‘We don’t understand’: Restaurants face return of Extreme Risk rules


15 Oregon counties will rollback to Extreme Risk on Friday

PORTLAND, Ore. (KOIN) — Restaurant owners across Oregon have reached wits’ end as COVID-19 case numbers surge and 15 counties prepare for sweeping restrictive measures.

Many believe their livelihoods have been unfairly targeted despite following Governor Kate Brown’s safety rules for more than 13 months. Brown announced the rollbacks on Tuesday, saying the “rapid spread of COVID-19 in Oregon” has threatened to overwhelm healthcare providers.

The Marathon Taverna on West Burnside in Portland will once again close its doors for at least a week when Multnomah County returns to the Extreme Risk category on Friday. Co-owner Anestis Polizos said the change is devastating.

“Shock and disappointment. People thought we got through the harder parts of it and nobody was expecting another shutdown,” Polizos said.

Extreme Risk level requires businesses, gyms and restaurants to drastically reduce capacity. Restaurants could only offer takeout and outdoor dining, though Brown did increase the outdoor capacity for bars and restaurants from 50 to 100 customers as long as safety measures are followed.

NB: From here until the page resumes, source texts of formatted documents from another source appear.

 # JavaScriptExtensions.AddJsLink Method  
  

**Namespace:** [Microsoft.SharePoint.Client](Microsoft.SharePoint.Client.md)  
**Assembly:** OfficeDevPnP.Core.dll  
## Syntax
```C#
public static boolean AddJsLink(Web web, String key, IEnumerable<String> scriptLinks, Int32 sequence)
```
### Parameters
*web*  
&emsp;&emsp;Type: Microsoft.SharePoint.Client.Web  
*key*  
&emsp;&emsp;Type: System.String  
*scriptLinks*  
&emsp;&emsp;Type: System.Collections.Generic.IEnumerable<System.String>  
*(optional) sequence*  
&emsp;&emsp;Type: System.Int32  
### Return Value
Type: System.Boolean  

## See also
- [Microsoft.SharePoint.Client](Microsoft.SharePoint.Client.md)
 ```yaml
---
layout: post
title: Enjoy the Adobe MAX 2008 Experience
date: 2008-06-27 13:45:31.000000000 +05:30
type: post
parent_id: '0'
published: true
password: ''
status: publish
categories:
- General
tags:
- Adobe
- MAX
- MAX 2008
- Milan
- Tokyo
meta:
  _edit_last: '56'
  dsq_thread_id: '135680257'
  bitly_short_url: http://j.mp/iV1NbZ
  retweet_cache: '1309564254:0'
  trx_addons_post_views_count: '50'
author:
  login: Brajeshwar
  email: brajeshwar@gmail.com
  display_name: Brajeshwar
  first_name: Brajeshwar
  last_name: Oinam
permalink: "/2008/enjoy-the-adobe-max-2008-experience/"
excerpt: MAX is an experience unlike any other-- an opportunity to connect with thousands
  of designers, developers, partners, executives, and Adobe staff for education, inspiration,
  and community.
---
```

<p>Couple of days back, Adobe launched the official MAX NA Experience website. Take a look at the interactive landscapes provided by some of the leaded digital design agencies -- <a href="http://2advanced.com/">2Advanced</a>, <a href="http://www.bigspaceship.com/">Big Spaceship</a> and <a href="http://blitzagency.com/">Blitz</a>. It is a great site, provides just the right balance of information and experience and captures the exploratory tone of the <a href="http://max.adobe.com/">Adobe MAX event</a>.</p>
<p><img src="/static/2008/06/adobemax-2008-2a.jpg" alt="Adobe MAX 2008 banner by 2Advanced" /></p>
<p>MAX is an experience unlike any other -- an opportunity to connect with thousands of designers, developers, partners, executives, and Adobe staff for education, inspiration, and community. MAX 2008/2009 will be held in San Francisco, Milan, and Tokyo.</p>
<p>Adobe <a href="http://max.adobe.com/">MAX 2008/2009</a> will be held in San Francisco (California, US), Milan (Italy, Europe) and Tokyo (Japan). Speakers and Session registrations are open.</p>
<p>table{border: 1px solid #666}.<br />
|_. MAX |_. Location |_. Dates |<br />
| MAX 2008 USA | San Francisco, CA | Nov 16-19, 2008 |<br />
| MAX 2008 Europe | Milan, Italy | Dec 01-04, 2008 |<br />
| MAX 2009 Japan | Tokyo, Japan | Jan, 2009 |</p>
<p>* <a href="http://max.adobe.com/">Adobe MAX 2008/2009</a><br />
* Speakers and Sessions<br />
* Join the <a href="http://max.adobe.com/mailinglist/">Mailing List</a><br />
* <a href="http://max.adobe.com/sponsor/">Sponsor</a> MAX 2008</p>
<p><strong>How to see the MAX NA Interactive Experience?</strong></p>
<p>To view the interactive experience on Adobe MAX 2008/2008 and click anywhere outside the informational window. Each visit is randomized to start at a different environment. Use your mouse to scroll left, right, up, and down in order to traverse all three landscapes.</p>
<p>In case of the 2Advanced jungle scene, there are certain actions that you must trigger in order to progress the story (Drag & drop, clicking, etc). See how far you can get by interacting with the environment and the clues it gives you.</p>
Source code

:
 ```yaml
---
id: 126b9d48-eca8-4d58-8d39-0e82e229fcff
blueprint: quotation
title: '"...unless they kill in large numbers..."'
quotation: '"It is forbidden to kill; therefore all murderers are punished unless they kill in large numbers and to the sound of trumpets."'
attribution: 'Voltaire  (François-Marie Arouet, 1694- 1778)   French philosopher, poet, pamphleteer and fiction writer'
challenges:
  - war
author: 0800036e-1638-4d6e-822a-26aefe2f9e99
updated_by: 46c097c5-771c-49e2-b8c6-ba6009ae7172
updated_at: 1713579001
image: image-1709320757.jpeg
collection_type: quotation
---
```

But most restaurants simply don’t have 100 outdoor seats. Such is the case for The Fields Bar & Grill in Portland’s Pearl District, which has 14 outdoor seats available.

“Our revenue is going to drop by 75%. That’s what’s going to happen,” said Jim Rice, the owner of The Fields Bar & Grill. “With that happening, that means we won’t be making enough revenue to pay our normal rent.”

Other establishments, such as the Marathon Taverna, don’t have any outdoor seating.

“So we’ll be closed completely and have to lay off our entire staff,” said Polizos.

Rice said Brown has unfairly targeted the restaurant industry.

“We don’t understand the fact that we’re being shut down yet I can sit next to someone on an airplane and drink a Coca-Cola elbow-to-elbow with people from all over the country,” Rice said. “That’s okay — but having people sit in a restaurant is wrong.”

Brown said she is working with state lawmakers to set up a $20 million emergency relief fund for businesses impacted by the rollbacks. She does not have a timeline for when that financial aid might be available.